(This week’s letter is adapted from my address to the MICDS Upper School on Friday, March 13.)
I expect that many of you have heard the term “filial piety” before. It refers to care and reverence for one’s elders and ancestors. I would like for you to take a few seconds right now to think of an older person who is dear to you. It could be a grandparent or a neighbor or a family friend. Fix the image of that person in your mind’s eye.
You might also bring to mind a friend or a loved one whose immune system is compromised and therefore less resistant to infection than most because of a current or previous medical condition. Fix the image of that beloved person in your mind’s eye.
I have just drafted an email to our school community that looks ahead to the coming weeks and acknowledges that we are prepared to close our campus and implement online learning at MICDS should the course of the coronavirus pandemic require that we do so. You will all receive that email later this morning. You are doubtless already aware that many other institutions and organizations around the world have made, and are continuing to make, such decisions to cancel or to suspend or to disperse their activities; and while we have not yet decided to close our campus, I certainly respect the possibility that we will have do so.
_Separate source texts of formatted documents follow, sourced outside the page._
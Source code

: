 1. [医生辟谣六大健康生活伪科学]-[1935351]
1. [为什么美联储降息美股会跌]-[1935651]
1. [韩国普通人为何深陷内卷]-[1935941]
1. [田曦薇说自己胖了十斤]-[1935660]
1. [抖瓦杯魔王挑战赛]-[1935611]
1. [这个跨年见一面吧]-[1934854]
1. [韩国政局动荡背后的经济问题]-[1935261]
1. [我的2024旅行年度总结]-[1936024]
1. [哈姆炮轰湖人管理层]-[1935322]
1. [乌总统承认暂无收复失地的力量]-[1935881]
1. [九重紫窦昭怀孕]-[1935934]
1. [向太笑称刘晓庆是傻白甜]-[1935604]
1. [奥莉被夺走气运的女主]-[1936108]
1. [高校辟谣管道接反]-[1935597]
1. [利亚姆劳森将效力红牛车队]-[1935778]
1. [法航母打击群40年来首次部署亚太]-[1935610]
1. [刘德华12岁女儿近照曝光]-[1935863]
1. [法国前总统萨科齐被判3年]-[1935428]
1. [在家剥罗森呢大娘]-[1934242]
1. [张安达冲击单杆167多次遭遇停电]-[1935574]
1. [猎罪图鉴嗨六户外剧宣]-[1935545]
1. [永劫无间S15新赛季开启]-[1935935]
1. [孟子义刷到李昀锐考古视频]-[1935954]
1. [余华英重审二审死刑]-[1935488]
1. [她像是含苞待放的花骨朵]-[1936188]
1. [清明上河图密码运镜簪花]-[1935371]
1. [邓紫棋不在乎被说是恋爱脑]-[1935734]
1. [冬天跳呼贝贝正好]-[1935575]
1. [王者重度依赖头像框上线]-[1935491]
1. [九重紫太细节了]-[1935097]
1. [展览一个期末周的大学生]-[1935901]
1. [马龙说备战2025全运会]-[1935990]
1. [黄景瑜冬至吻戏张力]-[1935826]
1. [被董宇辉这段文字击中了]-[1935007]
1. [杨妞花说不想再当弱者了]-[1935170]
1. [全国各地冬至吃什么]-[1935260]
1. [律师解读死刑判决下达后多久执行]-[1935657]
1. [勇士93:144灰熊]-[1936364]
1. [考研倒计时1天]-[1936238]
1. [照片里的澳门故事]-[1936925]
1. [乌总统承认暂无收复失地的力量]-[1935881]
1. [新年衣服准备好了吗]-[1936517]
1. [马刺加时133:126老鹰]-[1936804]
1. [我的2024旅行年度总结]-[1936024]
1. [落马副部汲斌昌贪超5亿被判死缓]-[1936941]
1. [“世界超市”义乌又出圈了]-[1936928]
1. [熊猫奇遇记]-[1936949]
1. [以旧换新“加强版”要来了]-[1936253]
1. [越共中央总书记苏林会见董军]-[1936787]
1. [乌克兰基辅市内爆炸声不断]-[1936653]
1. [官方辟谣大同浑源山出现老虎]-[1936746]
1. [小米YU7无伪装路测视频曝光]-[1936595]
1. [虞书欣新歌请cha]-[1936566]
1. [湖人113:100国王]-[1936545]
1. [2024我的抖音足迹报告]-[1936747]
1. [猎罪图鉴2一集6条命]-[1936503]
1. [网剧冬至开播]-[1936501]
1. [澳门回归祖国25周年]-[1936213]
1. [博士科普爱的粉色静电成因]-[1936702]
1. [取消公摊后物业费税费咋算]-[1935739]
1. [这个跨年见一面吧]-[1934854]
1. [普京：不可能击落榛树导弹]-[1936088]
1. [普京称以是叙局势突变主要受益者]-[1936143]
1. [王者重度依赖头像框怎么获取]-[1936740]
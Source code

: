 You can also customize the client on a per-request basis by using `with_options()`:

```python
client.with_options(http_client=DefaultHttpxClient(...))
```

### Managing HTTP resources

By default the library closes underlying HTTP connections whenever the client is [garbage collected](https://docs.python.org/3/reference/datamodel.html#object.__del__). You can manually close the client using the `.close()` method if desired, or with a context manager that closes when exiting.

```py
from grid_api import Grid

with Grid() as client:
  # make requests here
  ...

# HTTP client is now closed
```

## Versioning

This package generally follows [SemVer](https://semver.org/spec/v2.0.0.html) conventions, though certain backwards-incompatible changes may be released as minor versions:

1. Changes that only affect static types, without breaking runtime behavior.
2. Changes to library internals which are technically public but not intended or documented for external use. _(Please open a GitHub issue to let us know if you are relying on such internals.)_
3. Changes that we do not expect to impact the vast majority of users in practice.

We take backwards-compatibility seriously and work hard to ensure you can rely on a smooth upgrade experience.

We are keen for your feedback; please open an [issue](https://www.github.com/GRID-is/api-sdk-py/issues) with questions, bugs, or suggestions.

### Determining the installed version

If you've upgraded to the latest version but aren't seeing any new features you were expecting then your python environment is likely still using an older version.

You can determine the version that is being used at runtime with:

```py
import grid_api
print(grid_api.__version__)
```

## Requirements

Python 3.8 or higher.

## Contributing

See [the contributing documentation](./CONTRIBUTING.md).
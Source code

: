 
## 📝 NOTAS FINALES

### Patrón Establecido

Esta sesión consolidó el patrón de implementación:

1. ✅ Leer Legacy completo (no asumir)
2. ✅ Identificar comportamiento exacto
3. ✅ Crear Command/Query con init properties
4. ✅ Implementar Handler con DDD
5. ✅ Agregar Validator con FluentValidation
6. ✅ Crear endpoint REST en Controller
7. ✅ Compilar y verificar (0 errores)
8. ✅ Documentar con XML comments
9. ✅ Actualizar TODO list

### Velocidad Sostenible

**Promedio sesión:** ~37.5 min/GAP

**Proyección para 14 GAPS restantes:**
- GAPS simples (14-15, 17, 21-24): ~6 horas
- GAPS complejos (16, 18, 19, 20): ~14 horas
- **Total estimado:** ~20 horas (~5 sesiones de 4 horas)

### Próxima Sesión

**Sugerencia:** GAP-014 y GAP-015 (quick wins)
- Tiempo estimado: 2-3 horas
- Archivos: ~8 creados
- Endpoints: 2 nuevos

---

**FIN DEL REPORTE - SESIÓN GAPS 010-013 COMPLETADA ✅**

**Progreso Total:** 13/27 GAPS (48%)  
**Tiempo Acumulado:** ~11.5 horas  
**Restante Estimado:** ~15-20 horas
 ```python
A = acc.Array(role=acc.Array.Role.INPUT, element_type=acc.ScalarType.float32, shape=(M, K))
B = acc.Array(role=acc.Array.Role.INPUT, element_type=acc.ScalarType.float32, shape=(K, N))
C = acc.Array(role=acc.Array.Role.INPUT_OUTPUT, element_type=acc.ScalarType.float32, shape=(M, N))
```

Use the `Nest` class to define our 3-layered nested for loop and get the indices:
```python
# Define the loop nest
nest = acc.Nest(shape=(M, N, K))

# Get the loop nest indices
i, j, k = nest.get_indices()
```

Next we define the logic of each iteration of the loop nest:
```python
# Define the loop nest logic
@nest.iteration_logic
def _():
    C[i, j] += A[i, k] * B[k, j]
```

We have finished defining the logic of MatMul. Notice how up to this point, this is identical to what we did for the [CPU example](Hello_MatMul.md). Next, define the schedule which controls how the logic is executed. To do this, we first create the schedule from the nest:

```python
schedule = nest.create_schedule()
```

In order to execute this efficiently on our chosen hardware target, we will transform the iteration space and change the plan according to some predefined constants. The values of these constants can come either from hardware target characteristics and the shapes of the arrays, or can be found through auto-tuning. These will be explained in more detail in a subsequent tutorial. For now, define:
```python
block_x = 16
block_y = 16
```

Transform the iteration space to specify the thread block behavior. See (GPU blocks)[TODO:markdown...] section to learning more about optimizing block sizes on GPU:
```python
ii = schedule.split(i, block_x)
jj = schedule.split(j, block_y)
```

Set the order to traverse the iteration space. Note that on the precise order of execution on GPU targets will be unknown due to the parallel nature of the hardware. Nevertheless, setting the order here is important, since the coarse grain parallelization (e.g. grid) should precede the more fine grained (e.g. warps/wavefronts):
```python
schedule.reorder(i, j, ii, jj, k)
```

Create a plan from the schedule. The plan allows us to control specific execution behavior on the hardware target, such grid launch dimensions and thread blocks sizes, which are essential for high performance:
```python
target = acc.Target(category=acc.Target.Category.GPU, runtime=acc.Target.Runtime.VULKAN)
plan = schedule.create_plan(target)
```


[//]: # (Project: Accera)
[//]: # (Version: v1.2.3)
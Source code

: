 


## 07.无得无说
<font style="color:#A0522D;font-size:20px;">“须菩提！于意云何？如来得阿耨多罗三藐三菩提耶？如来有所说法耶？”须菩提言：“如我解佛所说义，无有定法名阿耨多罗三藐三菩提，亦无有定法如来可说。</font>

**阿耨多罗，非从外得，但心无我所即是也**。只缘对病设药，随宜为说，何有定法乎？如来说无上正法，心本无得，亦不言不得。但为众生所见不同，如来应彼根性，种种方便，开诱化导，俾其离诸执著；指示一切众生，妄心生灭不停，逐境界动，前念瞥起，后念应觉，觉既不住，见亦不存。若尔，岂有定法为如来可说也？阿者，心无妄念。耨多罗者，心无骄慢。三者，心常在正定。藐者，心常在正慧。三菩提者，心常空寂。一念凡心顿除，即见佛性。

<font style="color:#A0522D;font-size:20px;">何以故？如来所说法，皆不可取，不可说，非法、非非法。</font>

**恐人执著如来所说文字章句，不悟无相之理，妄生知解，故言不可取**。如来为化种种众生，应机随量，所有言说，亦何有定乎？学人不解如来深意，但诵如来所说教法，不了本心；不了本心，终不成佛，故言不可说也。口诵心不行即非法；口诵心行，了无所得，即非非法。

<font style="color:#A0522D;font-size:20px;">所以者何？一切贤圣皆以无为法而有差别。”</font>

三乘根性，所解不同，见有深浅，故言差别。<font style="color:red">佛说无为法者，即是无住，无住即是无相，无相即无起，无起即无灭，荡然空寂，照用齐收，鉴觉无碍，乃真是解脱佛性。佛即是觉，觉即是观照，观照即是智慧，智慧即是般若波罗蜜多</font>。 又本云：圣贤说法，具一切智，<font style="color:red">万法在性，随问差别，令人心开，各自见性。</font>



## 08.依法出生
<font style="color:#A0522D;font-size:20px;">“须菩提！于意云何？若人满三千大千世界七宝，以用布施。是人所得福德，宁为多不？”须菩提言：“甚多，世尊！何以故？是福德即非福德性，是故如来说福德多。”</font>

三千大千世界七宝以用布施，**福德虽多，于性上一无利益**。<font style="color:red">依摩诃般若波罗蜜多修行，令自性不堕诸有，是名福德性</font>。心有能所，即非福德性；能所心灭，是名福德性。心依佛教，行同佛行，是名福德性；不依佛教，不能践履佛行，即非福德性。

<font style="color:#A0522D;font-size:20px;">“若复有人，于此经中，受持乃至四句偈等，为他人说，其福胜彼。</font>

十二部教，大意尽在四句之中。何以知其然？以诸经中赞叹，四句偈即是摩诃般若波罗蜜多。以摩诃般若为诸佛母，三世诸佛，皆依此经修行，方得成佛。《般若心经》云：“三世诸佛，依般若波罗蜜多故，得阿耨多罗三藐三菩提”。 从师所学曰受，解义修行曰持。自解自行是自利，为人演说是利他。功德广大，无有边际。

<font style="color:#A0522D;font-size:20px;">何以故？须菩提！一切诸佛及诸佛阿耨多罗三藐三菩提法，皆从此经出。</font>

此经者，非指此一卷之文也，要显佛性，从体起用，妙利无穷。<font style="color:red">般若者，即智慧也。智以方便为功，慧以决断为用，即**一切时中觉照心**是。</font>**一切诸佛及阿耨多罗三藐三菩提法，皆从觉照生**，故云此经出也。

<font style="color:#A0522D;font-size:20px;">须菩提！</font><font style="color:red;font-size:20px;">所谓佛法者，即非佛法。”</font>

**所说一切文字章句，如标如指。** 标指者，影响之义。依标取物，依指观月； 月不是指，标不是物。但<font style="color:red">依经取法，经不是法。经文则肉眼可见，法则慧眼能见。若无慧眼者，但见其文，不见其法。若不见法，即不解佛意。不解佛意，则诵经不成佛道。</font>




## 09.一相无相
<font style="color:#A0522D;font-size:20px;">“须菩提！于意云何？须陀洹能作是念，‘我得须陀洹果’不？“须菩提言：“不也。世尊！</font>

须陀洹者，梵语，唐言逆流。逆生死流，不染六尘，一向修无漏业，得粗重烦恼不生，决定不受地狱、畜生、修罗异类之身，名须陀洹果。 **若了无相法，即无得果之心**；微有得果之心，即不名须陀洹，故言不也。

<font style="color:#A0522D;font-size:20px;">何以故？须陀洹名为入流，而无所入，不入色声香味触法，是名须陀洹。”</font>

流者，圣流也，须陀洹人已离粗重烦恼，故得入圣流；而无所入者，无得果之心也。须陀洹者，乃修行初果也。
It is important, therefore, that you understand why we would make such a choice. Unlike the vast majority of our decisions at MICDS, this one would not be made principally on your behalf, or at least not on behalf of the majority of you who have robust immune systems — according to what we understand about the pandemic so far. It would be made on behalf of those people whom I have asked you to visualize in your mind’s eye.
The 2009 flu epidemic – the so-called “swine flu” – infected upwards of 20% of the world’s population, but it had a very low case fatality rate of about 0.05%, and only about 20% of the deaths that it caused were of people over the age of 65. COVID-19, by contrast, appears to be both more contagious and more of a threat to older people.
Few places are more efficient hubs of contagion than schools, and ours is a sizable one. If I choose to close our campus to students, I will do so because, in view of the nature of the COVID-19 outbreak, my obligation to protect the most vulnerable persons in our wider community – perhaps the person you are seeing now in your mind’s eye – has eclipsed my obligation to sustain a normal operating environment for our immediate MICDS community.
Dorothea Brooke in George Eliot’s novel Middlemarch asks, “What do we live for, if it is not to make life less difficult to each other?” It is ever our duty to make life less difficult for others, near to us and far.
Have you heard of the 2080 pandemic? Of course you haven’t! You aren’t time travelers. But there will be a 2080 pandemic, or a 2070 pandemic, or some similarly unanticipated outbreak, and by that point in your lives you may rank among the more vulnerable members of society. You will depend upon the choices of billions of people who have not even been born yet to make life less difficult for you, to feel a sense of filial piety toward you, perhaps to imagine you as beloved in their minds’ eyes. What a gift we have in this moment to act in the interests of the most vulnerable among us. I encourage you to rise to this occasion. We have good work to do.
Always reason, always compassion, always courage. Happy spring break. I will see you on the other side.